Fellowship scheme in New Zealand

The Tāwhia te Mana Research Fellowships are three science fellowships in New Zealand conferred by the Ministry of Business, Innovation and Employment.

==History==
The establishment of the Tāwhia te Mana Research Fellowships followed a review of the science funding system that resulted in a 2022 white paper. The Tāwhia te Mana scheme is intended to support up to 30 fellows per year from funding of $27.38 million. The scheme includes three fellowships. The fellowships replace the Rutherford Foundation fellowship scheme, the Rutherford Discovery Fellowships and the James Cook Research Fellowships, which all ended in 2023. Tāwhia te Mana will also include a new applied doctorate scheme.
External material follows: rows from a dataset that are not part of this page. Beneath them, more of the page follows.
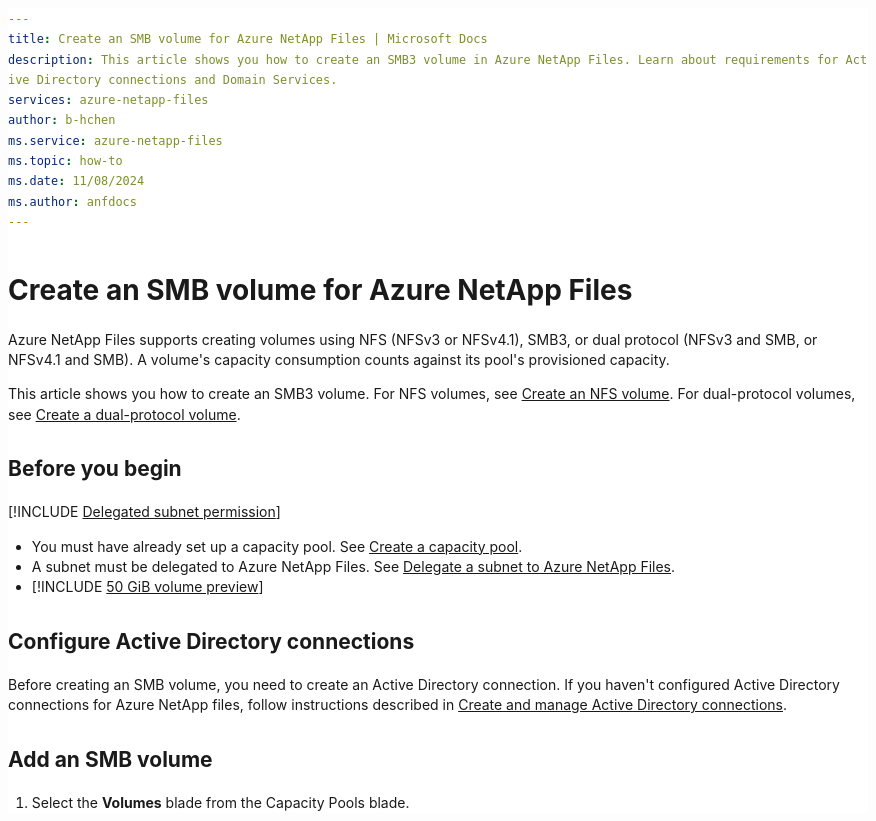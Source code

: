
 ```yaml
---
title: Create an SMB volume for Azure NetApp Files | Microsoft Docs
description: This article shows you how to create an SMB3 volume in Azure NetApp Files. Learn about requirements for Active Directory connections and Domain Services.
services: azure-netapp-files
author: b-hchen
ms.service: azure-netapp-files
ms.topic: how-to
ms.date: 11/08/2024
ms.author: anfdocs
---
```

# Create an SMB volume for Azure NetApp Files

Azure NetApp Files supports creating volumes using NFS (NFSv3 or NFSv4.1), SMB3, or dual protocol (NFSv3 and SMB, or NFSv4.1 and SMB). A volume's capacity consumption counts against its pool's provisioned capacity. 

This article shows you how to create an SMB3 volume. For NFS volumes, see [Create an NFS volume](azure-netapp-files-create-volumes.md). For dual-protocol volumes, see [Create a dual-protocol volume](create-volumes-dual-protocol.md).

## Before you begin 

[!INCLUDE [Delegated subnet permission](includes/create-volume-permission.md)]

* You must have already set up a capacity pool. See [Create a capacity pool](azure-netapp-files-set-up-capacity-pool.md).     
* A subnet must be delegated to Azure NetApp Files. See [Delegate a subnet to Azure NetApp Files](azure-netapp-files-delegate-subnet.md).
* [!INCLUDE [50 GiB volume preview](./includes/50-gib-volume.md)]

## Configure Active Directory connections 

Before creating an SMB volume, you need to create an Active Directory connection. If you haven't configured Active Directory connections for Azure NetApp files, follow instructions described in [Create and manage Active Directory connections](create-active-directory-connections.md).

## Add an SMB volume

1. Select the **Volumes** blade from the Capacity Pools blade.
== New Zealand Mana Tūāpapa Future Leader Fellowship ==
The New Zealand Mana Tūāpapa Future Leader Fellowship is designed for "early-career researchers looking to build the foundations of a strong reputation in their field". It is a 4-year fellowship for researchers of 0–6 years experience. The fellowship provides $82.5k for salary, $82.5k for overheads and $40k research expenses per annum. Twenty fellowships will be awarded each year.

== New Zealand Mana Tūānuku Research Leader Fellowship ==
The New Zealand Mana Tūānuku Research Leader Fellowship is designed for "mid-career researchers building an established and expansive reputation, and looking to make the transition to research leaders, both in their field and across the system". It is a 4-year fellowship for researchers with 6–12 years experience. The fellowship provides $115k for salary, $115k for institutional overheads, and $60k for research expenses annually. Ten awards will be made each year.

== New Zealand Mana Tūārangi Distinguished Researcher Fellowship ==
The New Zealand Mana Tūārangi Distinguished Researcher Fellowship is aimed at "senior researchers building an expansive reputation that includes making contributions that extend beyond their own careers to benefit the wider research, science and innovation system". It provides $220k for one or two years, to be divided between salary contribution and research expenses. Two awards will be made each year. In November 2024 it was announced the first recipients would be Christian Hartinger (University of Auckland) and Patricia Hunt (Victoria University of Wellington).